– У тебя в классе несколько ансамблей и ты занимаешься этим очень серьезно, и у тебя есть выпускники, которые прославились.
– Неожиданно для себя как педагогу удалось войти в эту сферу, по большей части, я занимаюсь баянными дуэтами. Этот состав очень мобилен и при равносильных участниках такой ансамбль дает огромный диапазон в решении художественных задач. Та музыка, которую практически невозможно полноценно реализовать в сольном исполнительстве, открывается с удивительной силой в дуэте гармоник. Первый опыт работы с таким ансамблем у меня произошел в связи с поступлением в аспирантуру в мой класс «Байкал-дуэта» из Читы. Оба участника дуэта – Александр Конончук и Владимир Некрасов – приступили к работе в дуэте уже будучи зрелыми музыкантами, преподавателями Читинского музыкального училища и, тем не менее, обнаружили за время учебы в аспирантуре колоссальный рост и ныне являются известным коллективом, оба – заслуженные артисты России.
– Я не раз их слышал, очень хороший дуэт.

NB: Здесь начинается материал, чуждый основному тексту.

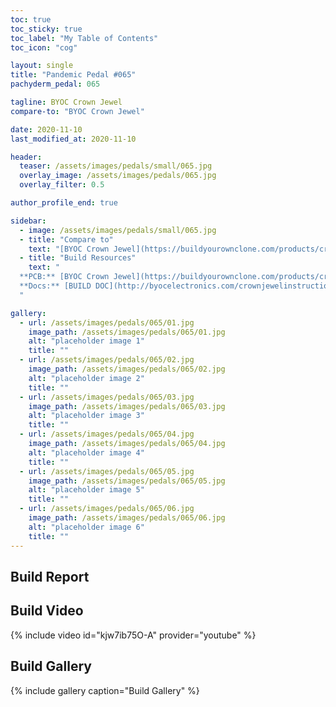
 ```yaml
---
toc: true
toc_sticky: true
toc_label: "My Table of Contents"
toc_icon: "cog"

layout: single
title: "Pandemic Pedal #065"
pachyderm_pedal: 065

tagline: BYOC Crown Jewel 
compare-to: "BYOC Crown Jewel"

date: 2020-11-10
last_modified_at: 2020-11-10

header:
  teaser: /assets/images/pedals/small/065.jpg
  overlay_image: /assets/images/pedals/065.jpg
  overlay_filter: 0.5

author_profile_end: true

sidebar:
  - image: /assets/images/pedals/small/065.jpg
  - title: "Compare to"
    text: "[BYOC Crown Jewel](https://buildyourownclone.com/products/crown-jewel)"
  - title: "Build Resources"
    text: "
  **PCB:** [BYOC Crown Jewel](https://buildyourownclone.com/products/crown-jewel)<br>
  **Docs:** [BUILD DOC](http://byocelectronics.com/crownjewelinstructions.pdf)
  "

gallery:
  - url: /assets/images/pedals/065/01.jpg
    image_path: /assets/images/pedals/065/01.jpg
    alt: "placeholder image 1"
    title: ""
  - url: /assets/images/pedals/065/02.jpg
    image_path: /assets/images/pedals/065/02.jpg
    alt: "placeholder image 2"
    title: ""
  - url: /assets/images/pedals/065/03.jpg
    image_path: /assets/images/pedals/065/03.jpg
    alt: "placeholder image 3"
    title: ""
  - url: /assets/images/pedals/065/04.jpg
    image_path: /assets/images/pedals/065/04.jpg
    alt: "placeholder image 4"
    title: ""
  - url: /assets/images/pedals/065/05.jpg
    image_path: /assets/images/pedals/065/05.jpg
    alt: "placeholder image 5"
    title: ""
  - url: /assets/images/pedals/065/06.jpg
    image_path: /assets/images/pedals/065/06.jpg
    alt: "placeholder image 6"
    title: ""
---
```


## Build Report


## Build Video

{% include video id="kjw7ib75O-A" provider="youtube" %}

## Build Gallery

{% include gallery caption="Build Gallery" %}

– И вот, периодически занимаясь с «Байкал-дуэтом», я стал входить во вкус, порою ставил почти немыслимые задачи: инструментовочные, артикуляционные, технологические, концептуальные. Мы вместе проводили много времени в весьма смелых экспериментах, которые, в итоге, увенчались появлением их самобытного игрового стиля, репертуара. Благодаря этим занятиям появился бесценный опыт, и далее, уже развивая его, я стал сам работать в направлении создания репертуара для баянного дуэта. К настоящему моменту мною сделано немало инструментовок, которые затем играли мои студенческие составы. Конечно, желая извлечь из баянного дуэта максимум художественного результата тщетно надеяться, что партии каждого участника ансамбля будут легкими – инструментовки «обрастают» дублировками, вследствие которых возникает интересный рельеф музыкальной ткани, фактура становится разнообразной, богатой в тембровом отношении. Это очень необходимо. Ведь, несмотря на то, что в руках у исполнителей многотембровые инструменты, по большому счету, баянный ансамбль – монотембровый состав. И именно искусство дублировки уводит от монотембровости к многокрасочному разнообразию. Все, правда, требует вкуса, меры, профессионального чутья, комплексного представления художественной задачи.
– И благодаря этому выявляется скрытое голосоведение. Я обратил внимание на это в Токкате М. Равеля, которую играет твой студенческий дуэт Голобоков-Марков, – чудная инструментовка, в которой все так органично и выпукло осязаемо. Правду скажу – сюрприз для пианистов и не только. А инструментовку для трио-квартета баянов 18-го Контрапункта из «Искусства фуги» Баха, исполненного тобою с твоими студентами, ты сам сделал или был какой-либо предшествующий опыт?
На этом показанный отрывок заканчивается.